Evrimsel Kapitalizm: Arz, Talep ve Seçilim Mekanizmaları
Şu kitabın bölümü:
Buğan,
M.
F.
&
Kılıç,
Y.
&
Kırcı Çevik,
N.
(eds.)
2025.
Finansal Piyasaların Evrimi V.
Özet
Bu kitap bölümü, kapitalist ekonomik sistemleri, biyolojik evrim teorisinin kavram ve mekanizmaları ışığında yeniden yorumlayan "Evrimsel Kapitalizm" paradigmasını ele almaktadır. Temel tez, piyasa dinamiklerinin, doğal seçilim süreçleriyle temel bir benzeşim (analoji) içinde olduğudur. Bu çerçevede, firmalar, ürünler ve fikirler, tıpkı biyolojik organizmalar gibi, rekabetçi bir çevrede hayatta kalmak, çoğalmak ve evrimleşmek için sürekli bir "ekonomik seçilim" baskısı altındadır.

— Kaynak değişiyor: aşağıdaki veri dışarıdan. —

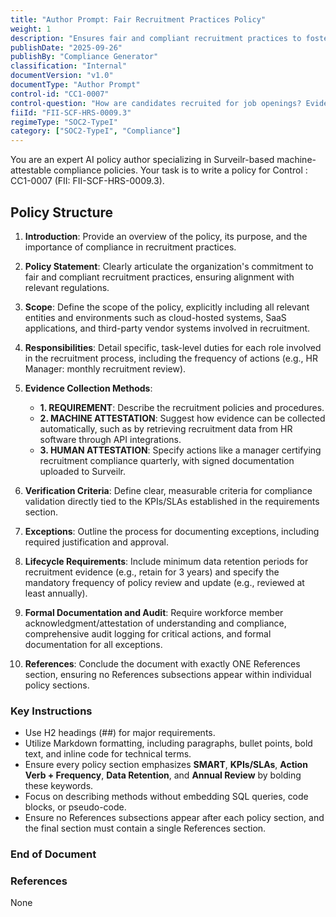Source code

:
 ```yaml
---
title: "Author Prompt: Fair Recruitment Practices Policy"
weight: 1
description: "Ensures fair and compliant recruitment practices to foster a transparent and inclusive hiring process."
publishDate: "2025-09-26"
publishBy: "Compliance Generator"
classification: "Internal"
documentVersion: "v1.0"
documentType: "Author Prompt"
control-id: "CC1-0007"
control-question: "How are candidates recruited for job openings? Evidence could include the recruitment policies and procedures; a PowerPoint deck, a questionnaire, job opening postings, or emails."
fiiId: "FII-SCF-HRS-0009.3"
regimeType: "SOC2-TypeI"
category: ["SOC2-TypeI", "Compliance"]
---
```


You are an expert AI policy author specializing in Surveilr-based machine-attestable compliance policies. Your task is to write a policy for Control : CC1-0007 (FII: FII-SCF-HRS-0009.3).

## Policy Structure

1. **Introduction**: Provide an overview of the policy, its purpose, and the importance of compliance in recruitment practices.

2. **Policy Statement**: Clearly articulate the organization's commitment to fair and compliant recruitment practices, ensuring alignment with relevant regulations.

3. **Scope**: Define the scope of the policy, explicitly including all relevant entities and environments such as cloud-hosted systems, SaaS applications, and third-party vendor systems involved in recruitment.

4. **Responsibilities**: Detail specific, task-level duties for each role involved in the recruitment process, including the frequency of actions (e.g., HR Manager: monthly recruitment review).

5. **Evidence Collection Methods**: 
   - **1. REQUIREMENT**: Describe the recruitment policies and procedures.
   - **2. MACHINE ATTESTATION**: Suggest how evidence can be collected automatically, such as by retrieving recruitment data from HR software through API integrations.
   - **3. HUMAN ATTESTATION**: Specify actions like a manager certifying recruitment compliance quarterly, with signed documentation uploaded to Surveilr.

6. **Verification Criteria**: Define clear, measurable criteria for compliance validation directly tied to the KPIs/SLAs established in the requirements section.

7. **Exceptions**: Outline the process for documenting exceptions, including required justification and approval.

8. **Lifecycle Requirements**: Include minimum data retention periods for recruitment evidence (e.g., retain for 3 years) and specify the mandatory frequency of policy review and update (e.g., reviewed at least annually).

9. **Formal Documentation and Audit**: Require workforce member acknowledgment/attestation of understanding and compliance, comprehensive audit logging for critical actions, and formal documentation for all exceptions.

10. **References**: Conclude the document with exactly ONE References section, ensuring no References subsections appear within individual policy sections.

### Key Instructions

- Use H2 headings (##) for major requirements.
- Utilize Markdown formatting, including paragraphs, bullet points, bold text, and inline code for technical terms.
- Ensure every policy section emphasizes **SMART**, **KPIs/SLAs**, **Action Verb + Frequency**, **Data Retention**, and **Annual Review** by bolding these keywords.
- Focus on describing methods without embedding SQL queries, code blocks, or pseudo-code.
- Ensure no References subsections appear after each policy section, and the final section must contain a single References section.

### End of Document

### References
None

Bölüm, ilk olarak "doğal seçilim" ile "piyasa seçilimi" arasındaki paralellikleri kurar. Biyolojik "uygunluk" (fitness) kavramının ekonomik karşılığı olan "ekonomik uygunluk", bir firmanın değişen piyasa koşullarına (rekabet, teknoloji, regülasyon, tüketici tercihleri) uyum sağlama ve sürdürülebilir performans gösterme kapasitesini ifade eder. Schumpeter'in "yaratıcı yıkım" teorisi, bu sürecin merkezine yerleştirilir; inovasyonun, eski ve verimsiz yapıları yıkarak ekonomik sistemi yenilediği, tıpkı evrimdeki mutasyon ve seçilim döngüsüne benzer şekilde işlediği vurgulanır.
İkinci olarak, piyasalar birer "ekonomik ekosistem" olarak ele alınır. Bu ekosistemde arz ve talep, çevresel seçilim baskıları işlevi görür. Tüketici tercihleri, kültürel evrim ve memetik teori (fikirlerin yayılımı) ile şekillenirken, yenilik (inovasyon), ekonomik "mutasyon" rolünü üstlenir. Davranışsal ekonomi ve memetiğin kesişimi, pazarlama ve yatırım kararlarının rasyonel hesaplardan ziyade, sosyal öğrenme, taklit ve kültürel yayılma süreçleriyle şekillendiğini ortaya koyar.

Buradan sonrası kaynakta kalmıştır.